Task to carry out:
Every line in the data below from the one containing "986.00 & 1234.50" down to the one containing "1023.00 & 1131.50", both included, must be retyped exactly; no other line is to appear.

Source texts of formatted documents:
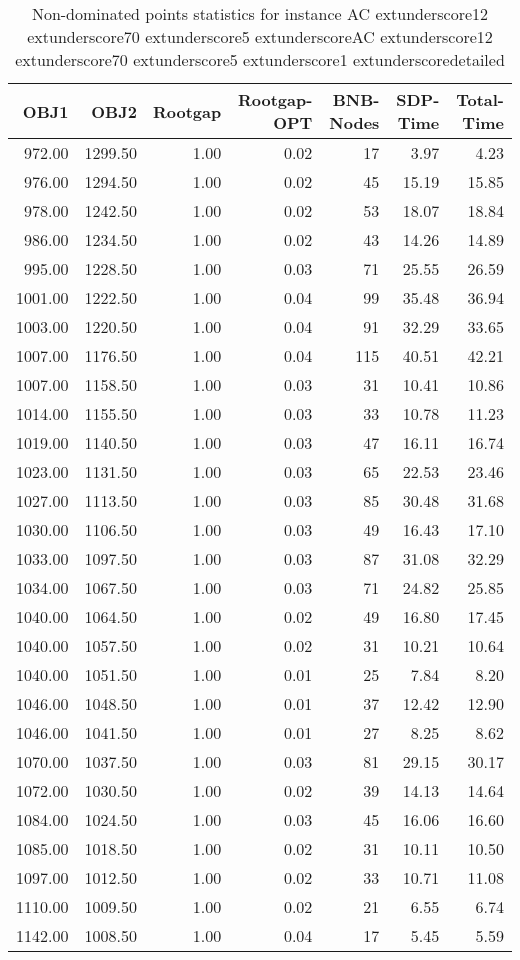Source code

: \begin{table}
\caption{Non-dominated points statistics for instance AC	extunderscore12	extunderscore70	extunderscore5	extunderscoreAC	extunderscore12	extunderscore70	extunderscore5	extunderscore1	extunderscoredetailed}
\label{tab:stats/AC_12_70_5_AC_12_70_5_1_detailed}
\begin{tabular}{rrrrrrr}
\toprule
OBJ1 & OBJ2 & Rootgap & Rootgap-OPT & BNB-Nodes & SDP-Time & Total-Time \\
\midrule
972.00 & 1299.50 & 1.00 & 0.02 & 17 & 3.97 & 4.23 \\
976.00 & 1294.50 & 1.00 & 0.02 & 45 & 15.19 & 15.85 \\
978.00 & 1242.50 & 1.00 & 0.02 & 53 & 18.07 & 18.84 \\
986.00 & 1234.50 & 1.00 & 0.02 & 43 & 14.26 & 14.89 \\
995.00 & 1228.50 & 1.00 & 0.03 & 71 & 25.55 & 26.59 \\
1001.00 & 1222.50 & 1.00 & 0.04 & 99 & 35.48 & 36.94 \\
1003.00 & 1220.50 & 1.00 & 0.04 & 91 & 32.29 & 33.65 \\
1007.00 & 1176.50 & 1.00 & 0.04 & 115 & 40.51 & 42.21 \\
1007.00 & 1158.50 & 1.00 & 0.03 & 31 & 10.41 & 10.86 \\
1014.00 & 1155.50 & 1.00 & 0.03 & 33 & 10.78 & 11.23 \\
1019.00 & 1140.50 & 1.00 & 0.03 & 47 & 16.11 & 16.74 \\
1023.00 & 1131.50 & 1.00 & 0.03 & 65 & 22.53 & 23.46 \\
1027.00 & 1113.50 & 1.00 & 0.03 & 85 & 30.48 & 31.68 \\
1030.00 & 1106.50 & 1.00 & 0.03 & 49 & 16.43 & 17.10 \\
1033.00 & 1097.50 & 1.00 & 0.03 & 87 & 31.08 & 32.29 \\
1034.00 & 1067.50 & 1.00 & 0.03 & 71 & 24.82 & 25.85 \\
1040.00 & 1064.50 & 1.00 & 0.02 & 49 & 16.80 & 17.45 \\
1040.00 & 1057.50 & 1.00 & 0.02 & 31 & 10.21 & 10.64 \\
1040.00 & 1051.50 & 1.00 & 0.01 & 25 & 7.84 & 8.20 \\
1046.00 & 1048.50 & 1.00 & 0.01 & 37 & 12.42 & 12.90 \\
1046.00 & 1041.50 & 1.00 & 0.01 & 27 & 8.25 & 8.62 \\
1070.00 & 1037.50 & 1.00 & 0.03 & 81 & 29.15 & 30.17 \\
1072.00 & 1030.50 & 1.00 & 0.02 & 39 & 14.13 & 14.64 \\
1084.00 & 1024.50 & 1.00 & 0.03 & 45 & 16.06 & 16.60 \\
1085.00 & 1018.50 & 1.00 & 0.02 & 31 & 10.11 & 10.50 \\
1097.00 & 1012.50 & 1.00 & 0.02 & 33 & 10.71 & 11.08 \\
1110.00 & 1009.50 & 1.00 & 0.02 & 21 & 6.55 & 6.74 \\
1142.00 & 1008.50 & 1.00 & 0.04 & 17 & 5.45 & 5.59 \\
\bottomrule
\end{tabular}
\end{table}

Exercise solution:
986.00 & 1234.50 & 1.00 & 0.02 & 43 & 14.26 & 14.89 \\
995.00 & 1228.50 & 1.00 & 0.03 & 71 & 25.55 & 26.59 \\
1001.00 & 1222.50 & 1.00 & 0.04 & 99 & 35.48 & 36.94 \\
1003.00 & 1220.50 & 1.00 & 0.04 & 91 & 32.29 & 33.65 \\
1007.00 & 1176.50 & 1.00 & 0.04 & 115 & 40.51 & 42.21 \\
1007.00 & 1158.50 & 1.00 & 0.03 & 31 & 10.41 & 10.86 \\
1014.00 & 1155.50 & 1.00 & 0.03 & 33 & 10.78 & 11.23 \\
1019.00 & 1140.50 & 1.00 & 0.03 & 47 & 16.11 & 16.74 \\
1023.00 & 1131.50 & 1.00 & 0.03 & 65 & 22.53 & 23.46 \\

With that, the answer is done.